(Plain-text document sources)
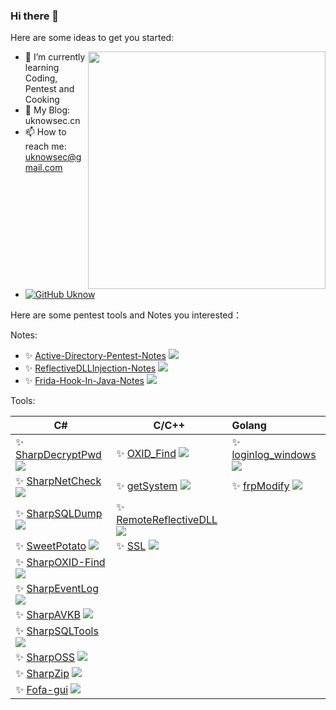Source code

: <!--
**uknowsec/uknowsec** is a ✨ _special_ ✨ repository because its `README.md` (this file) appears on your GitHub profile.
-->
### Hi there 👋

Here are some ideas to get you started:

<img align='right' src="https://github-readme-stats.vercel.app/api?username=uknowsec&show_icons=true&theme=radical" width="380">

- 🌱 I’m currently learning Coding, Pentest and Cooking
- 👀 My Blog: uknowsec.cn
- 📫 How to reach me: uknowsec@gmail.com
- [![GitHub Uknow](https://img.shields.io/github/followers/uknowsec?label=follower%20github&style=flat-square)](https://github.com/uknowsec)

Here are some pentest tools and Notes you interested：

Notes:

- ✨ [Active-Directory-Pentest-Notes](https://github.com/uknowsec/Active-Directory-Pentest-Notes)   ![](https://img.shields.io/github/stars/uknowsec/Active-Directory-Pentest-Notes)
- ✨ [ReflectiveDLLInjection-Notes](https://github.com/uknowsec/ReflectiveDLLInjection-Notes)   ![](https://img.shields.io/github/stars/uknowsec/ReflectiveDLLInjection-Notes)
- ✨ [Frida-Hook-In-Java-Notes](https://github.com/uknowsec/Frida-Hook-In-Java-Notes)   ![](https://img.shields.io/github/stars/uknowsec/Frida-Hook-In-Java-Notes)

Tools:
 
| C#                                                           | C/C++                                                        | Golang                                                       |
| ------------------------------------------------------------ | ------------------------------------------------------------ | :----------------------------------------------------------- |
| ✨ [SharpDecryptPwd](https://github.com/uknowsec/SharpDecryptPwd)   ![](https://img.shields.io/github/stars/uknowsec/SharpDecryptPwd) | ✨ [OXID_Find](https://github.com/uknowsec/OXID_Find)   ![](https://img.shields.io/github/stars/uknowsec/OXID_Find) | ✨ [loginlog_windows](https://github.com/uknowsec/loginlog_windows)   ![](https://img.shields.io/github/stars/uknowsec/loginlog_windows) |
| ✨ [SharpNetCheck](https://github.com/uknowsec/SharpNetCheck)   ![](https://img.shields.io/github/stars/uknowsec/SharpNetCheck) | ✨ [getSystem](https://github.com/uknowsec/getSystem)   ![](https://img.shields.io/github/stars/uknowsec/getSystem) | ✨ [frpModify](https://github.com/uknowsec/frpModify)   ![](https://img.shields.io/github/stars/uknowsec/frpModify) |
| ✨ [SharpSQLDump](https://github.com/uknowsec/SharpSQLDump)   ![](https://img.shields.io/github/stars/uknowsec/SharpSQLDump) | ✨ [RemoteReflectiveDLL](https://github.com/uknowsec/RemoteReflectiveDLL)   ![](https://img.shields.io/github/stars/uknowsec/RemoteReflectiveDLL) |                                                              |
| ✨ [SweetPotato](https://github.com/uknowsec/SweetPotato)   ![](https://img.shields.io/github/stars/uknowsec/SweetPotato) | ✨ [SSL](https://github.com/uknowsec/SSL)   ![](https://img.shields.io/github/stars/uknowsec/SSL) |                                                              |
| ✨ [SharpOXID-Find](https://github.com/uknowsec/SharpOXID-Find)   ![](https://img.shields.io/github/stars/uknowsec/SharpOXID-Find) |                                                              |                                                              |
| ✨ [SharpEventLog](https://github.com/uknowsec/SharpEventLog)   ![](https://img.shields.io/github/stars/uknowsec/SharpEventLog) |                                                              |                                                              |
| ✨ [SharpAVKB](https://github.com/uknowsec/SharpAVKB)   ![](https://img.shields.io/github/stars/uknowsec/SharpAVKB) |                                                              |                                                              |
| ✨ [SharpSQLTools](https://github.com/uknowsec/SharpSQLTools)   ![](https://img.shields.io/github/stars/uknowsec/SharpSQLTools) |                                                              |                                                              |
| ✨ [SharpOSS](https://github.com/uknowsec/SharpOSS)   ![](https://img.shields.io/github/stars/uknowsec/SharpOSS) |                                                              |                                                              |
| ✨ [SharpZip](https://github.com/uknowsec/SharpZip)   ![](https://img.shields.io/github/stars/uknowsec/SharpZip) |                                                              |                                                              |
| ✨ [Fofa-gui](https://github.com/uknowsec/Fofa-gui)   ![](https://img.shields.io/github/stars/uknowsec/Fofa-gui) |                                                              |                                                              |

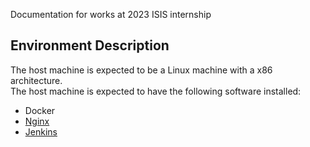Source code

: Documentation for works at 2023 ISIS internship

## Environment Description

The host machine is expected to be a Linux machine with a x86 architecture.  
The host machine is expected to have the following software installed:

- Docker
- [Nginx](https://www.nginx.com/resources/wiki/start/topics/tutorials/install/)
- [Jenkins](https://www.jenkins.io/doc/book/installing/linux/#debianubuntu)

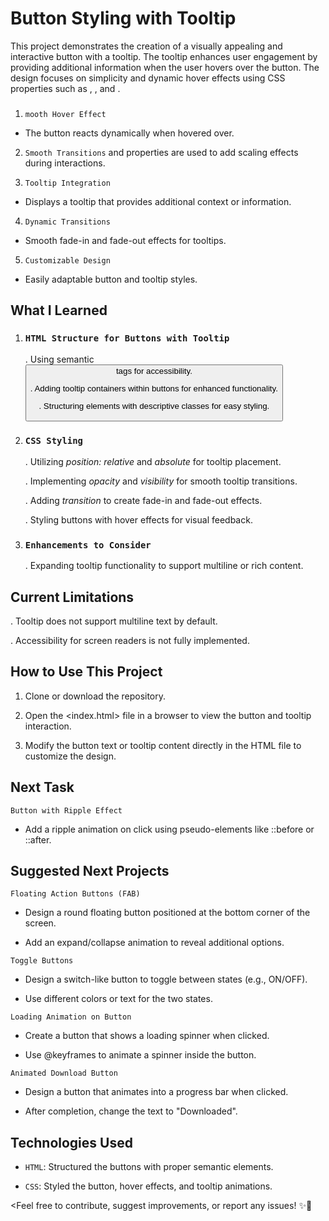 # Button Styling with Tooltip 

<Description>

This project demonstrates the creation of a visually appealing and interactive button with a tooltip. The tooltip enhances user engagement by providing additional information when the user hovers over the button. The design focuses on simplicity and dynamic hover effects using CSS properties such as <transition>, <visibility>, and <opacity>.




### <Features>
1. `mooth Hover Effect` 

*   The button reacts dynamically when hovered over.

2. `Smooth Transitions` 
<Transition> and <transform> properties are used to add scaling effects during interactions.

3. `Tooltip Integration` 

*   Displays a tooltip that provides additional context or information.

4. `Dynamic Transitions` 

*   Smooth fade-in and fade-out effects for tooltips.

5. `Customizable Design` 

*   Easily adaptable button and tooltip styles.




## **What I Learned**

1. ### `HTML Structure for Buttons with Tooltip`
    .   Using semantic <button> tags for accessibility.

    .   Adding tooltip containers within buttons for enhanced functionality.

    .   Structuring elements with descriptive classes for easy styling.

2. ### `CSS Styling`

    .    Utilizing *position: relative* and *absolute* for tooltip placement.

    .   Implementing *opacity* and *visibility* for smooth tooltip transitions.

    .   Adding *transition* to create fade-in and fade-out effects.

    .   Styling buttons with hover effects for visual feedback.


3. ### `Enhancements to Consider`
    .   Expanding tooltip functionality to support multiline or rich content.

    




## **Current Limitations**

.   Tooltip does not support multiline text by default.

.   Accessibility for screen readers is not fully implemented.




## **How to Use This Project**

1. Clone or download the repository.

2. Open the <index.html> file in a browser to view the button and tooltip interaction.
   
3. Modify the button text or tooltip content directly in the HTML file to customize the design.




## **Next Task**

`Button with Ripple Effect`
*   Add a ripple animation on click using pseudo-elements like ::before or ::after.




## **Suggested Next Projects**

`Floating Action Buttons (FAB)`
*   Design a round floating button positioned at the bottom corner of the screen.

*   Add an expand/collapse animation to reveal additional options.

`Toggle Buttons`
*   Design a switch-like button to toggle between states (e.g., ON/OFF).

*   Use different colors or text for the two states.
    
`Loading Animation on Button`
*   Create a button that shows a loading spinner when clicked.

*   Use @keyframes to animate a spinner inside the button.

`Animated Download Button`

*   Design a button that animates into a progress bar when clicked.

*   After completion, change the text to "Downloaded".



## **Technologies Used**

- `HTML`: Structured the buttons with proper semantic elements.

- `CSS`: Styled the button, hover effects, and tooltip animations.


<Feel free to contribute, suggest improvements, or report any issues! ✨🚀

## Try it
Produce the entries above once more, exactly as given, with each picture left out.

## Solved exercise
Source code

: <!--
**uknowsec/uknowsec** is a ✨ _special_ ✨ repository because its `README.md` (this file) appears on your GitHub profile.
-->
### Hi there 👋

Here are some ideas to get you started:

<img align='right' src="https://github-readme-stats.vercel.app/api?username=uknowsec&show_icons=true&theme=radical" width="380">

- 🌱 I’m currently learning Coding, Pentest and Cooking
- 👀 My Blog: uknowsec.cn
- 📫 How to reach me: uknowsec@gmail.com
- [![GitHub Uknow](https://img.shields.io/github/followers/uknowsec?label=follower%20github&style=flat-square)](https://github.com/uknowsec)

Here are some pentest tools and Notes you interested：

Notes:

- ✨ [Active-Directory-Pentest-Notes](https://github.com/uknowsec/Active-Directory-Pentest-Notes)   ![](https://img.shields.io/github/stars/uknowsec/Active-Directory-Pentest-Notes)
- ✨ [ReflectiveDLLInjection-Notes](https://github.com/uknowsec/ReflectiveDLLInjection-Notes)   ![](https://img.shields.io/github/stars/uknowsec/ReflectiveDLLInjection-Notes)
- ✨ [Frida-Hook-In-Java-Notes](https://github.com/uknowsec/Frida-Hook-In-Java-Notes)   ![](https://img.shields.io/github/stars/uknowsec/Frida-Hook-In-Java-Notes)

Tools:
 
| C#                                                           | C/C++                                                        | Golang                                                       |
| ------------------------------------------------------------ | ------------------------------------------------------------ | :----------------------------------------------------------- |
| ✨ [SharpDecryptPwd](https://github.com/uknowsec/SharpDecryptPwd)   ![](https://img.shields.io/github/stars/uknowsec/SharpDecryptPwd) | ✨ [OXID_Find](https://github.com/uknowsec/OXID_Find)   ![](https://img.shields.io/github/stars/uknowsec/OXID_Find) | ✨ [loginlog_windows](https://github.com/uknowsec/loginlog_windows)   ![](https://img.shields.io/github/stars/uknowsec/loginlog_windows) |
| ✨ [SharpNetCheck](https://github.com/uknowsec/SharpNetCheck)   ![](https://img.shields.io/github/stars/uknowsec/SharpNetCheck) | ✨ [getSystem](https://github.com/uknowsec/getSystem)   ![](https://img.shields.io/github/stars/uknowsec/getSystem) | ✨ [frpModify](https://github.com/uknowsec/frpModify)   ![](https://img.shields.io/github/stars/uknowsec/frpModify) |
| ✨ [SharpSQLDump](https://github.com/uknowsec/SharpSQLDump)   ![](https://img.shields.io/github/stars/uknowsec/SharpSQLDump) | ✨ [RemoteReflectiveDLL](https://github.com/uknowsec/RemoteReflectiveDLL)   ![](https://img.shields.io/github/stars/uknowsec/RemoteReflectiveDLL) |                                                              |
| ✨ [SweetPotato](https://github.com/uknowsec/SweetPotato)   ![](https://img.shields.io/github/stars/uknowsec/SweetPotato) | ✨ [SSL](https://github.com/uknowsec/SSL)   ![](https://img.shields.io/github/stars/uknowsec/SSL) |                                                              |
| ✨ [SharpOXID-Find](https://github.com/uknowsec/SharpOXID-Find)   ![](https://img.shields.io/github/stars/uknowsec/SharpOXID-Find) |                                                              |                                                              |
| ✨ [SharpEventLog](https://github.com/uknowsec/SharpEventLog)   ![](https://img.shields.io/github/stars/uknowsec/SharpEventLog) |                                                              |                                                              |
| ✨ [SharpAVKB](https://github.com/uknowsec/SharpAVKB)   ![](https://img.shields.io/github/stars/uknowsec/SharpAVKB) |                                                              |                                                              |
| ✨ [SharpSQLTools](https://github.com/uknowsec/SharpSQLTools)   ![](https://img.shields.io/github/stars/uknowsec/SharpSQLTools) |                                                              |                                                              |
| ✨ [SharpOSS](https://github.com/uknowsec/SharpOSS)   ![](https://img.shields.io/github/stars/uknowsec/SharpOSS) |                                                              |                                                              |
| ✨ [SharpZip](https://github.com/uknowsec/SharpZip)   ![](https://img.shields.io/github/stars/uknowsec/SharpZip) |                                                              |                                                              |
| ✨ [Fofa-gui](https://github.com/uknowsec/Fofa-gui)   ![](https://img.shields.io/github/stars/uknowsec/Fofa-gui) |                                                              |                                                              |

Source code

: Documentation for works at 2023 ISIS internship

## Environment Description

The host machine is expected to be a Linux machine with a x86 architecture.  
The host machine is expected to have the following software installed:

- Docker
- [Nginx](https://www.nginx.com/resources/wiki/start/topics/tutorials/install/)
- [Jenkins](https://www.jenkins.io/doc/book/installing/linux/#debianubuntu)

 # Button Styling with Tooltip 

<Description>

This project demonstrates the creation of a visually appealing and interactive button with a tooltip. The tooltip enhances user engagement by providing additional information when the user hovers over the button. The design focuses on simplicity and dynamic hover effects using CSS properties such as <transition>, <visibility>, and <opacity>.




### <Features>
1. `mooth Hover Effect` 

*   The button reacts dynamically when hovered over.

2. `Smooth Transitions` 
<Transition> and <transform> properties are used to add scaling effects during interactions.

3. `Tooltip Integration` 

*   Displays a tooltip that provides additional context or information.

4. `Dynamic Transitions` 

*   Smooth fade-in and fade-out effects for tooltips.

5. `Customizable Design` 

*   Easily adaptable button and tooltip styles.




## **What I Learned**

1. ### `HTML Structure for Buttons with Tooltip`
    .   Using semantic <button> tags for accessibility.

    .   Adding tooltip containers within buttons for enhanced functionality.

    .   Structuring elements with descriptive classes for easy styling.

2. ### `CSS Styling`

    .    Utilizing *position: relative* and *absolute* for tooltip placement.

    .   Implementing *opacity* and *visibility* for smooth tooltip transitions.

    .   Adding *transition* to create fade-in and fade-out effects.

    .   Styling buttons with hover effects for visual feedback.


3. ### `Enhancements to Consider`
    .   Expanding tooltip functionality to support multiline or rich content.

    




## **Current Limitations**

.   Tooltip does not support multiline text by default.

.   Accessibility for screen readers is not fully implemented.




## **How to Use This Project**

1. Clone or download the repository.

2. Open the <index.html> file in a browser to view the button and tooltip interaction.
   
3. Modify the button text or tooltip content directly in the HTML file to customize the design.




## **Next Task**

`Button with Ripple Effect`
*   Add a ripple animation on click using pseudo-elements like ::before or ::after.




## **Suggested Next Projects**

`Floating Action Buttons (FAB)`
*   Design a round floating button positioned at the bottom corner of the screen.

*   Add an expand/collapse animation to reveal additional options.

`Toggle Buttons`
*   Design a switch-like button to toggle between states (e.g., ON/OFF).

*   Use different colors or text for the two states.
    
`Loading Animation on Button`
*   Create a button that shows a loading spinner when clicked.

*   Use @keyframes to animate a spinner inside the button.

`Animated Download Button`

*   Design a button that animates into a progress bar when clicked.

*   After completion, change the text to "Downloaded".



## **Technologies Used**

- `HTML`: Structured the buttons with proper semantic elements.

- `CSS`: Styled the button, hover effects, and tooltip animations.


<Feel free to contribute, suggest improvements, or report any issues! ✨🚀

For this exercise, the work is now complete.